=== WHAT IS EXPECTED ===
Copy verbatim the block of lines in the entries below whose first line contains "async function updateMinesBalance(amount)" and whose last line contains "const result = await updateMinesBalance(-currentBet);". Leave out all other lines.

▼

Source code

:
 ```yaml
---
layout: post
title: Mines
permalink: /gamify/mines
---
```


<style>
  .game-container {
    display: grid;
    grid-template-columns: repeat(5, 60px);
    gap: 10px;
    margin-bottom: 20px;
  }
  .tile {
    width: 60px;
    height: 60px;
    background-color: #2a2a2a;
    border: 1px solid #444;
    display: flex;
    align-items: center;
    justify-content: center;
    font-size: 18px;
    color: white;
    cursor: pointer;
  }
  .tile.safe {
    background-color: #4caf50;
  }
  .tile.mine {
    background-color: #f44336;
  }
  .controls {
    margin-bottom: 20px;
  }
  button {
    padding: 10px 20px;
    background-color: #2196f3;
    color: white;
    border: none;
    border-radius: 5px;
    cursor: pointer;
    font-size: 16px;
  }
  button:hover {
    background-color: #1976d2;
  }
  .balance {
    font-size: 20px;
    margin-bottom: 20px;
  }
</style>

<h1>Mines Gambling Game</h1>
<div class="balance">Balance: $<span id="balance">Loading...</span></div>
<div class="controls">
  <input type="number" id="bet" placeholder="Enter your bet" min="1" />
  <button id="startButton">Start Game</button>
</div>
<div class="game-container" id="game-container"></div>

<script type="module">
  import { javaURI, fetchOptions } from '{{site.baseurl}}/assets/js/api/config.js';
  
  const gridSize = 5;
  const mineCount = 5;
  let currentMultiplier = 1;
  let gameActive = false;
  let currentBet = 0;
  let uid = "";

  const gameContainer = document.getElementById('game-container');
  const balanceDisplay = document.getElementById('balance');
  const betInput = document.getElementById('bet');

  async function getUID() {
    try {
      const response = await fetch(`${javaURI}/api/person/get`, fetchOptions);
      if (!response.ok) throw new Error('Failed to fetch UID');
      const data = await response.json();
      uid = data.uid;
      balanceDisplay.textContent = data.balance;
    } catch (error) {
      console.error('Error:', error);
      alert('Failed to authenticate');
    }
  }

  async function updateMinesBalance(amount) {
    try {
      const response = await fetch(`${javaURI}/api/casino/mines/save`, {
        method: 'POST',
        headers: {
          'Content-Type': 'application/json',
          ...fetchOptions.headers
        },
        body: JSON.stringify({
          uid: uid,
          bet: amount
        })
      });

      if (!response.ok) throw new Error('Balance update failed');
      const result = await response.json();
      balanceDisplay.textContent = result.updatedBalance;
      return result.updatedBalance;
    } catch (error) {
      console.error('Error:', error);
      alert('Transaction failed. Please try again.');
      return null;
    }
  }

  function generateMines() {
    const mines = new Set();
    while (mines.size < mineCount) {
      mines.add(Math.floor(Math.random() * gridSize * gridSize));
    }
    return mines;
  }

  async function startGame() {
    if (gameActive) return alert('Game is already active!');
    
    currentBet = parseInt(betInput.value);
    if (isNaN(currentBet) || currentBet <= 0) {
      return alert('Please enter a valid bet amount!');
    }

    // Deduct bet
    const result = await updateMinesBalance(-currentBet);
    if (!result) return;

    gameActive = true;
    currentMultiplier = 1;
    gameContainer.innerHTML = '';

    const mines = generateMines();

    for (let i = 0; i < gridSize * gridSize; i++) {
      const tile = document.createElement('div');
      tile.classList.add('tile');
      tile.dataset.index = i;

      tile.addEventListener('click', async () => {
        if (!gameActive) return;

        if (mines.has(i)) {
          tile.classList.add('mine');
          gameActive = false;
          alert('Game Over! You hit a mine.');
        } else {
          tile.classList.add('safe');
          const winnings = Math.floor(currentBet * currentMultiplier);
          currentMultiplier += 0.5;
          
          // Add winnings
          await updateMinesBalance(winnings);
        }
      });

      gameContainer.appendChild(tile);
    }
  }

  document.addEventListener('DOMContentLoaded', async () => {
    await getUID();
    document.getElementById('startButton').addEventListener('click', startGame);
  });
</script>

▲

=== COMPLETED EXERCISE ===
  async function updateMinesBalance(amount) {
    try {
      const response = await fetch(`${javaURI}/api/casino/mines/save`, {
        method: 'POST',
        headers: {
          'Content-Type': 'application/json',
          ...fetchOptions.headers
        },
        body: JSON.stringify({
          uid: uid,
          bet: amount
        })
      });

      if (!response.ok) throw new Error('Balance update failed');
      const result = await response.json();
      balanceDisplay.textContent = result.updatedBalance;
      return result.updatedBalance;
    } catch (error) {
      console.error('Error:', error);
      alert('Transaction failed. Please try again.');
      return null;
    }
  }

  function generateMines() {
    const mines = new Set();
    while (mines.size < mineCount) {
      mines.add(Math.floor(Math.random() * gridSize * gridSize));
    }
    return mines;
  }

  async function startGame() {
    if (gameActive) return alert('Game is already active!');
    
    currentBet = parseInt(betInput.value);
    if (isNaN(currentBet) || currentBet <= 0) {
      return alert('Please enter a valid bet amount!');
    }

    // Deduct bet
    const result = await updateMinesBalance(-currentBet);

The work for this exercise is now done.